WHAT IS REQUIRED: The entries below are to be retyped exactly. Preserve every word.

DATA:

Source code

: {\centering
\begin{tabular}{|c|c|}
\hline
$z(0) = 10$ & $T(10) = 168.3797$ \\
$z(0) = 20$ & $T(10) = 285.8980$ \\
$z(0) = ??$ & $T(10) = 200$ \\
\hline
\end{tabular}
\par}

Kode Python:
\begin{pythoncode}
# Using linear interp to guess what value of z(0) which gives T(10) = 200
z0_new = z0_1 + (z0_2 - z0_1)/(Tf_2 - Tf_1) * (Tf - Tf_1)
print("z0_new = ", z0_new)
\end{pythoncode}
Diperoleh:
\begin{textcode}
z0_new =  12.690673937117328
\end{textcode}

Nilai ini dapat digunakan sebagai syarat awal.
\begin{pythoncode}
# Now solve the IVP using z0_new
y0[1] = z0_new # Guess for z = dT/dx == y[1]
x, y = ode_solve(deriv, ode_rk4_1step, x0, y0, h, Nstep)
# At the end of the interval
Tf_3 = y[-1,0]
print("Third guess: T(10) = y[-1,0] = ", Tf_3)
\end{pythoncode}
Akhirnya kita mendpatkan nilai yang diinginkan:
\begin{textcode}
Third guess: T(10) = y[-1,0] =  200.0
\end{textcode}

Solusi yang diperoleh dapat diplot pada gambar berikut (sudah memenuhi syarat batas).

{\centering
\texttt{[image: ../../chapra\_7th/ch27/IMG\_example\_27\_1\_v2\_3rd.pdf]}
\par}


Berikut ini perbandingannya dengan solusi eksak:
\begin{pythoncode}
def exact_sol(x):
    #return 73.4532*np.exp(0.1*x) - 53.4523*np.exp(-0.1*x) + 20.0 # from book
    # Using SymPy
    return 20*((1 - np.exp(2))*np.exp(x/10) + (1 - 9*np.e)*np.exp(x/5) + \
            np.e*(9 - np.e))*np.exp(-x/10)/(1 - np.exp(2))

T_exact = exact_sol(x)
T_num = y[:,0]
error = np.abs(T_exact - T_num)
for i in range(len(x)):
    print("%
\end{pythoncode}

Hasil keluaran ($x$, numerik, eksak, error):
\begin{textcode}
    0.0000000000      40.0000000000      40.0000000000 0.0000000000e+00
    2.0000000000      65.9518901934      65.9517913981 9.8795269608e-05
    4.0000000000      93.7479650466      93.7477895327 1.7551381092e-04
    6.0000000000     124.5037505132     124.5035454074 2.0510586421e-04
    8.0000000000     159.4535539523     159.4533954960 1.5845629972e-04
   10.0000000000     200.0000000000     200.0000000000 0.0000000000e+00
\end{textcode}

RESULT FOR THIS TASK:
Source code

: {\centering
\begin{tabular}{|c|c|}
\hline
$z(0) = 10$ & $T(10) = 168.3797$ \\
$z(0) = 20$ & $T(10) = 285.8980$ \\
$z(0) = ??$ & $T(10) = 200$ \\
\hline
\end{tabular}
\par}

Kode Python:
\begin{pythoncode}
# Using linear interp to guess what value of z(0) which gives T(10) = 200
z0_new = z0_1 + (z0_2 - z0_1)/(Tf_2 - Tf_1) * (Tf - Tf_1)
print("z0_new = ", z0_new)
\end{pythoncode}
Diperoleh:
\begin{textcode}
z0_new =  12.690673937117328
\end{textcode}

Nilai ini dapat digunakan sebagai syarat awal.
\begin{pythoncode}
# Now solve the IVP using z0_new
y0[1] = z0_new # Guess for z = dT/dx == y[1]
x, y = ode_solve(deriv, ode_rk4_1step, x0, y0, h, Nstep)
# At the end of the interval
Tf_3 = y[-1,0]
print("Third guess: T(10) = y[-1,0] = ", Tf_3)
\end{pythoncode}
Akhirnya kita mendpatkan nilai yang diinginkan:
\begin{textcode}
Third guess: T(10) = y[-1,0] =  200.0
\end{textcode}

Solusi yang diperoleh dapat diplot pada gambar berikut (sudah memenuhi syarat batas).

{\centering
\texttt{[image: ../../chapra\_7th/ch27/IMG\_example\_27\_1\_v2\_3rd.pdf]}
\par}


Berikut ini perbandingannya dengan solusi eksak:
\begin{pythoncode}
def exact_sol(x):
    #return 73.4532*np.exp(0.1*x) - 53.4523*np.exp(-0.1*x) + 20.0 # from book
    # Using SymPy
    return 20*((1 - np.exp(2))*np.exp(x/10) + (1 - 9*np.e)*np.exp(x/5) + \
            np.e*(9 - np.e))*np.exp(-x/10)/(1 - np.exp(2))

T_exact = exact_sol(x)
T_num = y[:,0]
error = np.abs(T_exact - T_num)
for i in range(len(x)):
    print("%
\end{pythoncode}

Hasil keluaran ($x$, numerik, eksak, error):
\begin{textcode}
    0.0000000000      40.0000000000      40.0000000000 0.0000000000e+00
    2.0000000000      65.9518901934      65.9517913981 9.8795269608e-05
    4.0000000000      93.7479650466      93.7477895327 1.7551381092e-04
    6.0000000000     124.5037505132     124.5035454074 2.0510586421e-04
    8.0000000000     159.4535539523     159.4533954960 1.5845629972e-04
   10.0000000000     200.0000000000     200.0000000000 0.0000000000e+00
\end{textcode}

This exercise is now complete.